Cornelia (Donnerstag, 16 Juni 2016 09:15)
Was für tolle Bilder und was für eine Geschichte! Mir wird schon beim Lesen ganz schlecht. Gott sei Dank seid ihr so erfahren und umsichtig, dass ihr die Situation gemeistert habt und nicht nur euer Leben gerettet habt, sondern auch das Leben derjenigen, die euch in diese Lage gebracht haben. Hut ab vor eurer Leistung!
Weber Birgit (Samstag, 25 Juni 2016 19:37)

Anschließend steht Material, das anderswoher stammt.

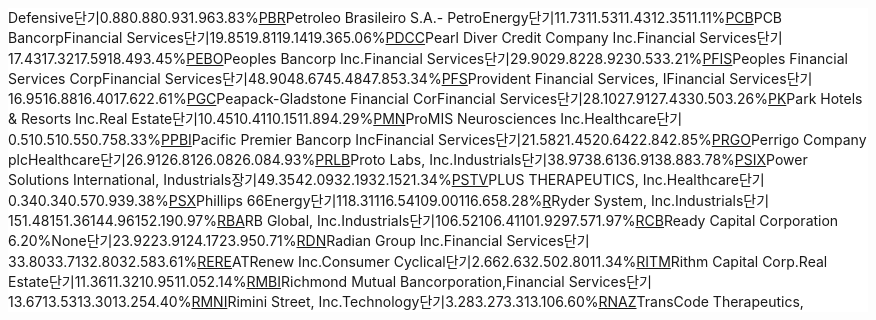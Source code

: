 Defensive</td><td>단기</td><td>0.88</td><td>0.88</td><td>0.93</td><td>1.96</td><td style="color: red">3.83%</td></tr><tr><td><a href="https://stockato.github.io/ticker/PBR" target="_blank">PBR</a></td><td>Petroleo Brasileiro S.A.- Petro</td><td>Energy</td><td>단기</td><td>11.73</td><td>11.53</td><td>11.43</td><td>12.35</td><td style="color: red">11.11%</td></tr><tr><td><a href="https://stockato.github.io/ticker/PCB" target="_blank">PCB</a></td><td>PCB Bancorp</td><td>Financial Services</td><td>단기</td><td>19.85</td><td>19.81</td><td>19.14</td><td>19.36</td><td style="color: red">5.06%</td></tr><tr><td><a href="https://stockato.github.io/ticker/PDCC" target="_blank">PDCC</a></td><td>Pearl Diver Credit Company Inc.</td><td>Financial Services</td><td>단기</td><td>17.43</td><td>17.32</td><td>17.59</td><td>18.49</td><td style="color: red">3.45%</td></tr><tr><td><a href="https://stockato.github.io/ticker/PEBO" target="_blank">PEBO</a></td><td>Peoples Bancorp Inc.</td><td>Financial Services</td><td>단기</td><td>29.90</td><td>29.82</td><td>28.92</td><td>30.53</td><td style="color: red">3.21%</td></tr><tr><td><a href="https://stockato.github.io/ticker/PFIS" target="_blank">PFIS</a></td><td>Peoples Financial Services Corp</td><td>Financial Services</td><td>단기</td><td>48.90</td><td>48.67</td><td>45.48</td><td>47.85</td><td style="color: red">3.34%</td></tr><tr><td><a href="https://stockato.github.io/ticker/PFS" target="_blank">PFS</a></td><td>Provident Financial Services, I</td><td>Financial Services</td><td>단기</td><td>16.95</td><td>16.88</td><td>16.40</td><td>17.62</td><td style="color: red">2.61%</td></tr><tr><td><a href="https://stockato.github.io/ticker/PGC" target="_blank">PGC</a></td><td>Peapack-Gladstone Financial Cor</td><td>Financial Services</td><td>단기</td><td>28.10</td><td>27.91</td><td>27.43</td><td>30.50</td><td style="color: red">3.26%</td></tr><tr><td><a href="https://stockato.github.io/ticker/PK" target="_blank">PK</a></td><td>Park Hotels & Resorts Inc.</td><td>Real Estate</td><td>단기</td><td>10.45</td><td>10.41</td><td>10.15</td><td>11.89</td><td style="color: red">4.29%</td></tr><tr><td><a href="https://stockato.github.io/ticker/PMN" target="_blank">PMN</a></td><td>ProMIS Neurosciences Inc.</td><td>Healthcare</td><td>단기</td><td>0.51</td><td>0.51</td><td>0.55</td><td>0.75</td><td style="color: red">8.33%</td></tr><tr><td><a href="https://stockato.github.io/ticker/PPBI" target="_blank">PPBI</a></td><td>Pacific Premier Bancorp Inc</td><td>Financial Services</td><td>단기</td><td>21.58</td><td>21.45</td><td>20.64</td><td>22.84</td><td style="color: red">2.85%</td></tr><tr><td><a href="https://stockato.github.io/ticker/PRGO" target="_blank">PRGO</a></td><td>Perrigo Company plc</td><td>Healthcare</td><td>단기</td><td>26.91</td><td>26.81</td><td>26.08</td><td>26.08</td><td style="color: red">4.93%</td></tr><tr><td><a href="https://stockato.github.io/ticker/PRLB" target="_blank">PRLB</a></td><td>Proto Labs, Inc.</td><td>Industrials</td><td>단기</td><td>38.97</td><td>38.61</td><td>36.91</td><td>38.88</td><td style="color: red">3.78%</td></tr><tr><td><a href="https://stockato.github.io/ticker/PSIX" target="_blank">PSIX</a></td><td>Power Solutions International, </td><td>Industrials</td><td>장기</td><td>49.35</td><td>42.09</td><td>32.19</td><td>32.15</td><td style="color: red">21.34%</td></tr><tr><td><a href="https://stockato.github.io/ticker/PSTV" target="_blank">PSTV</a></td><td>PLUS THERAPEUTICS, Inc.</td><td>Healthcare</td><td>단기</td><td>0.34</td><td>0.34</td><td>0.57</td><td>0.93</td><td style="color: red">9.38%</td></tr><tr><td><a href="https://stockato.github.io/ticker/PSX" target="_blank">PSX</a></td><td>Phillips 66</td><td>Energy</td><td>단기</td><td>118.31</td><td>116.54</td><td>109.00</td><td>116.65</td><td style="color: red">8.28%</td></tr><tr><td><a href="https://stockato.github.io/ticker/R" target="_blank">R</a></td><td>Ryder System, Inc.</td><td>Industrials</td><td>단기</td><td>151.48</td><td>151.36</td><td>144.96</td><td>152.19</td><td style="color: red">0.97%</td></tr><tr><td><a href="https://stockato.github.io/ticker/RBA" target="_blank">RBA</a></td><td>RB Global, Inc.</td><td>Industrials</td><td>단기</td><td>106.52</td><td>106.41</td><td>101.92</td><td>97.57</td><td style="color: red">1.97%</td></tr><tr><td><a href="https://stockato.github.io/ticker/RCB" target="_blank">RCB</a></td><td>Ready Capital Corporation 6.20%</td><td>None</td><td>단기</td><td>23.92</td><td>23.91</td><td>24.17</td><td>23.95</td><td style="color: red">0.71%</td></tr><tr><td><a href="https://stockato.github.io/ticker/RDN" target="_blank">RDN</a></td><td>Radian Group Inc.</td><td>Financial Services</td><td>단기</td><td>33.80</td><td>33.71</td><td>32.80</td><td>32.58</td><td style="color: red">3.61%</td></tr><tr><td><a href="https://stockato.github.io/ticker/RERE" target="_blank">RERE</a></td><td>ATRenew Inc.</td><td>Consumer Cyclical</td><td>단기</td><td>2.66</td><td>2.63</td><td>2.50</td><td>2.80</td><td style="color: red">11.34%</td></tr><tr><td><a href="https://stockato.github.io/ticker/RITM" target="_blank">RITM</a></td><td>Rithm Capital Corp.</td><td>Real Estate</td><td>단기</td><td>11.36</td><td>11.32</td><td>10.95</td><td>11.05</td><td style="color: red">2.14%</td></tr><tr><td><a href="https://stockato.github.io/ticker/RMBI" target="_blank">RMBI</a></td><td>Richmond Mutual Bancorporation,</td><td>Financial Services</td><td>단기</td><td>13.67</td><td>13.53</td><td>13.30</td><td>13.25</td><td style="color: red">4.40%</td></tr><tr><td><a href="https://stockato.github.io/ticker/RMNI" target="_blank">RMNI</a></td><td>Rimini Street, Inc.</td><td>Technology</td><td>단기</td><td>3.28</td><td>3.27</td><td>3.31</td><td>3.10</td><td style="color: red">6.60%</td></tr><tr><td><a href="https://stockato.github.io/ticker/RNAZ" target="_blank">RNAZ</a></td><td>TransCode Therapeutics,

Euer Bericht ist grandios, Abenteuer pur! Wir träumen von solchen Erlebnissen und zittern mit bei der Bergrettung Eurer
Crew. Den Mut zu haben, so hoch hinauf in die Berge zu steigen, ist bewundernswert. Weiter so und viel Glück
bei Euren tollen Reisen.
Monika (Mittwoch, 29 Juni 2016 21:16)
Hilfe, das war ja ein Krimi... well done, kann ich nur sagen und dank eurer Weltenbummler-Erfahrung habt ihr auch dies gemeistert! Und... aus der Vergangenheit kann jeder lernen und Tobias kürzt seinen Wunschzettel für Nepal:-). Bin ja sehr froh zu wissen, dass ihr wieder gesund und heil in der Region angekommen seid!!!